User Generated Content and SEO (Part 2)
March 24, 2009 by jp
As we noted in the first part of this series, the old saying that “content is king” is still a cornerstone of effective SEO. Search engines are designed to put users in touch with content that meets their needs. If you don’t have the content it’s pretty darn hard for them to broker that little love connection. In the end, it’s what the search engines really want. They need happy users who appreciate being able to find the right content, so they are more than happy to deliver those visitors to you when you have the right content.
Now, what really constitutes the right content, anyway? Most of us will immediately think of keywords when that question emerges. We know that search engine users are looking for certain things based on their search queries. If we can develop content that addresses these same issues and that uses the same language that searchers use, we can count on decent search traffic.
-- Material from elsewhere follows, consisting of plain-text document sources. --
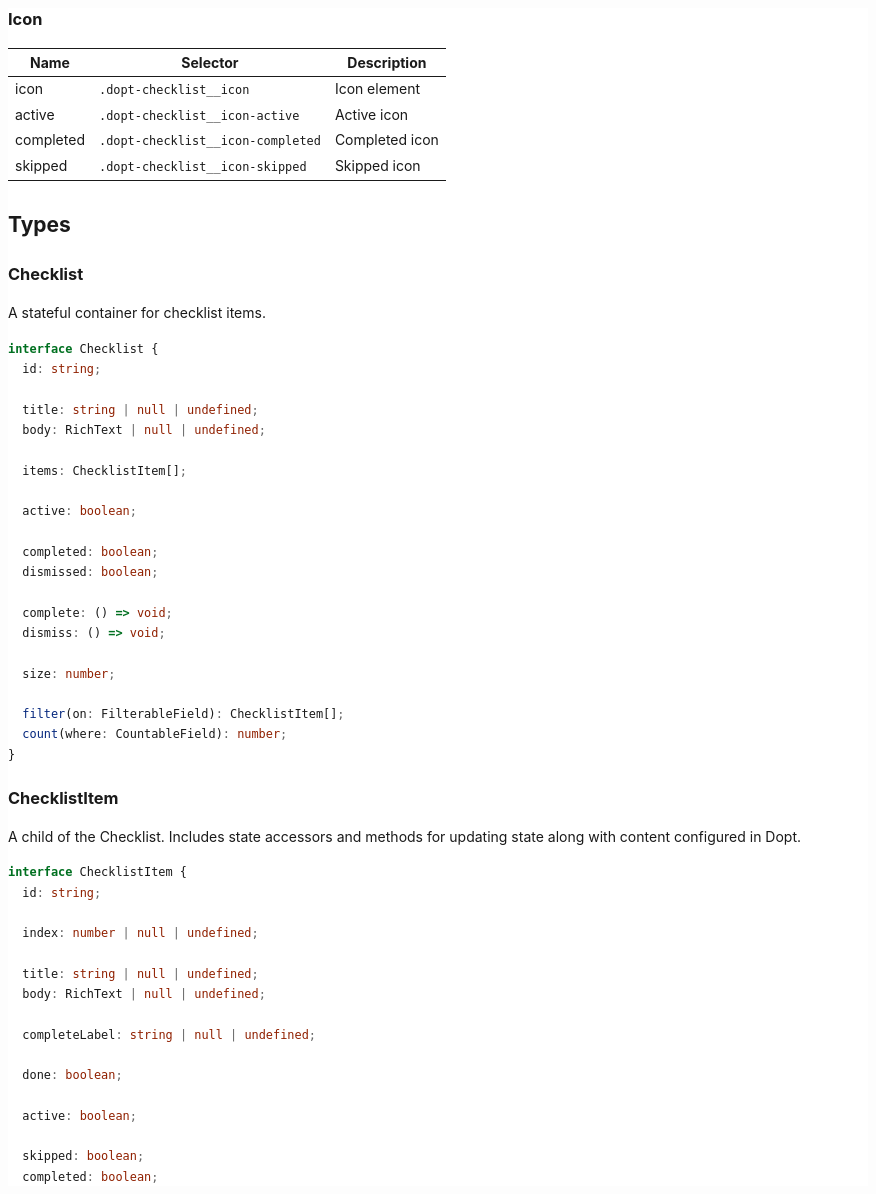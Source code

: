 ### Icon

| Name      | Selector                          | Description    |
| --------- | --------------------------------- | -------------- |
| icon      | `.dopt-checklist__icon`           | Icon element   |
| active    | `.dopt-checklist__icon-active`    | Active icon    |
| completed | `.dopt-checklist__icon-completed` | Completed icon |
| skipped   | `.dopt-checklist__icon-skipped`   | Skipped icon   |

## Types

### Checklist

A stateful container for checklist items.

```ts
interface Checklist {
  id: string;

  title: string | null | undefined;
  body: RichText | null | undefined;

  items: ChecklistItem[];

  active: boolean;

  completed: boolean;
  dismissed: boolean;

  complete: () => void;
  dismiss: () => void;

  size: number;

  filter(on: FilterableField): ChecklistItem[];
  count(where: CountableField): number;
}
```

### ChecklistItem

A child of the Checklist. Includes state accessors and methods for updating state along with content configured in Dopt.

```ts
interface ChecklistItem {
  id: string;

  index: number | null | undefined;

  title: string | null | undefined;
  body: RichText | null | undefined;

  completeLabel: string | null | undefined;

  done: boolean;

  active: boolean;

  skipped: boolean;
  completed: boolean;

```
That’s why we spend a lot of time optimizing our pages for high-volume search terms. We want to see those users on our sites. Although user generated content is going to help in that regard–your commenters and contributors will undoubtedly use some of those great keyword phrases themselves–it’s real value lies off the beaten track of keyword research.
We’re talking about the so-called long-tail. While there may be a million people per day looking for “widgets”, there may be only a handful looking for “how to subdivide a widget quickly”. As traffic-hungry webmasters, we recognize that it would be really easy to pull down a number one spot in the SERPs for that uncommon phrase, but it doesn’t seem worth the time, money or effort necessary to go after it, right?
Right. If you’re writing an article for all of those long-tail phrases that produce relatively few queries, you’re making a mistake. It just isn’t efficient.
Now, on the other hand, if you could get other people to write content for you that contained gobs of those long-tails, you’d start seeing some nice traffic as the content mass built up.
That would only make sense, though, if these people would do the work for you voluntarily. Plus, you wouldn’t want to spend a lot of time monitoring their work. You’d need an army of free writers with an interest in your topic in order to pull it off.
Doesn’t that sound a lot like user generated content?